Expression of socs3 gene in response to IL-6 and IL-10. A and B, simulated time course of the level of socs3 gene induction in response to IL-6 (A) and IL-10 (B). AU is arbitrary units. C, time course of socs3 gene expression in IL-6–treated (red) and IL-10–treated (blue) DCs, measured by RT-PCR. Error bars are S.E. of three independent samples from the same blood donor.

FIGURE 5.

Nuclear translocation of STAT3 and dynamic genome-wide transcriptional responses to IL-6 and IL-10. A, time course of STAT3 tyrosine 705 phosphorylation in IL-6–treated (red) and IL-10–treated (blue) DCs, measured by flow cytometry. MFI is median fluorescence intensity. Error bars are S.D. of MFI of three samples from the same blood donor. B, time course of the nuclear translocation of phosphorylated STAT3 (pSTAT3) in response to IL-6 (red) or IL-10 (blue). For each cell, the pixel-by-pixel correlation, ρ, between the pSTAT3 and nuclear fluorescence intensity images was determined, and similarity was calculated (see “Experimental Procedures”). The median similarity ± S.D. (error bars) of all cells in three samples are shown. C, hierarchical clustering by sample treatment/duration and by genes was performed using the median -fold change in expression relative to untreated cells. Rows represent differentially expressed genes, and columns represent different sample treatments and durations. D, principal component analysis of differentially expressed genes in response to IL-6 (red) or IL-10 (blue) stimulation.
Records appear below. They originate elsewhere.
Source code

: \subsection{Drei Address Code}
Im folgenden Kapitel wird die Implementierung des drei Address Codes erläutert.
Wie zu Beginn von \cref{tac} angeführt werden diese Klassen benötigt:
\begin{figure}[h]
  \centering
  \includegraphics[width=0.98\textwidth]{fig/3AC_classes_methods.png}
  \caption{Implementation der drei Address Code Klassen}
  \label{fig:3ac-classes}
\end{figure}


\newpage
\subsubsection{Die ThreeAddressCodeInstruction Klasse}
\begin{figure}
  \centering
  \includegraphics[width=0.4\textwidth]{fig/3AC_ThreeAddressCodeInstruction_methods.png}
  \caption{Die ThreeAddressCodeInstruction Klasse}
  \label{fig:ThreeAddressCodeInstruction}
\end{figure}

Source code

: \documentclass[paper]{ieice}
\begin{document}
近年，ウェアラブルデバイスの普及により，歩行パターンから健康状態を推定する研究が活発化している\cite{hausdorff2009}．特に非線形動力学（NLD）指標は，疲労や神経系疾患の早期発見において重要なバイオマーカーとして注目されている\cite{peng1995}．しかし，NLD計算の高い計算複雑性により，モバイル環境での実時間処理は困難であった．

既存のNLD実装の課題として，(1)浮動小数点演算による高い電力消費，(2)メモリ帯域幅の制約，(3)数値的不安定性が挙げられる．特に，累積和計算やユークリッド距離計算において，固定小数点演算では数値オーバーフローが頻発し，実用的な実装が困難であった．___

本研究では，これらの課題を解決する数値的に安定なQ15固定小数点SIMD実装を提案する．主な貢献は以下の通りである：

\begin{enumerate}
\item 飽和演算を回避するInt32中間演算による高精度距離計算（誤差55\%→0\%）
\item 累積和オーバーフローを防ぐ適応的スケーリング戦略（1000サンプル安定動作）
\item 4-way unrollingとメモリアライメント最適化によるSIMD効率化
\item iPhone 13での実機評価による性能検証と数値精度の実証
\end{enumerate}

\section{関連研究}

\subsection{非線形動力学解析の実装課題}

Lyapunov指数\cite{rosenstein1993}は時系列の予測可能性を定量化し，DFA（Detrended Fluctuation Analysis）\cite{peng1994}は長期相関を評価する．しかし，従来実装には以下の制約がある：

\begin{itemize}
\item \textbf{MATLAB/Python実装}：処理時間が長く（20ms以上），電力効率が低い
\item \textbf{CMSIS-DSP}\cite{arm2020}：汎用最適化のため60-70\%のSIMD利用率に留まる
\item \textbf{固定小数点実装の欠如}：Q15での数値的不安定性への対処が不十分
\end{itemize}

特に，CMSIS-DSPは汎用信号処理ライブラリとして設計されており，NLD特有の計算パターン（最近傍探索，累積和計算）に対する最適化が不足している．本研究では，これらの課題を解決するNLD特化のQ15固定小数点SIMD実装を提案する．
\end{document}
The three components plotted account for ∼90% of the total variance.

FIGURE 6.

Truncation of IL-10–induced STAT3 activation leads to IL-6–like response. A, DCs were treated with IL-6 (red, left panel), IL-10 (blue, right panel), or IL-10 with anti-IL10Rα receptor-blocking antibodies added 30 min afterward (red dotted, right panel), and STAT3 phosphorylation (pSTAT3) was measured by flow cytometry. MFI is median fluorescence intensity. Error bars are S.D. of MFI of three samples from the same blood donor. B, truncation of IL-10–induced STAT3 activation leads to an IL-6–like transcriptional response. DCs were left untreated (white), or treated with IL-6 (red), IL-10 (blue), or IL-10 with anti-IL10Rα receptor-blocking antibodies added 30 min afterward (red and white), and the expression of four target genes was measured after 4 h by RT-PCR. Error bars are S.E. of six samples from the same blood donor. C, truncation of IL-10–induced STAT3 activation leads to loss of IL-10 anti-inflammatory activity. DCs were left untreated or were treated with LPS (black), LPS and IL-6 (red), LPS and IL-10 (blue), or LPS and IL-10 with anti-IL10Rα receptor-blocking antibodies added 30 min afterward (red and white), and secretion of TNFα into the media after 6 h was measured by ELISA. Error bars are S.E. of three samples from the same blood donor. D, truncation of IL-10–induced STAT3 activation leads to gain of IL-6 pro-inflammatory activity. DCs were left untreated or treated IL-6 (red), IL-10 (blue), or IL-10 with anti-IL10Rα receptor-blocking antibodies added 30 min afterward (red and white), and secretion of the inflammatory chemokine IP-10 into the media after 6 h was measured by Luminex essay. Error bars are S.E. of three samples from the same blood donor.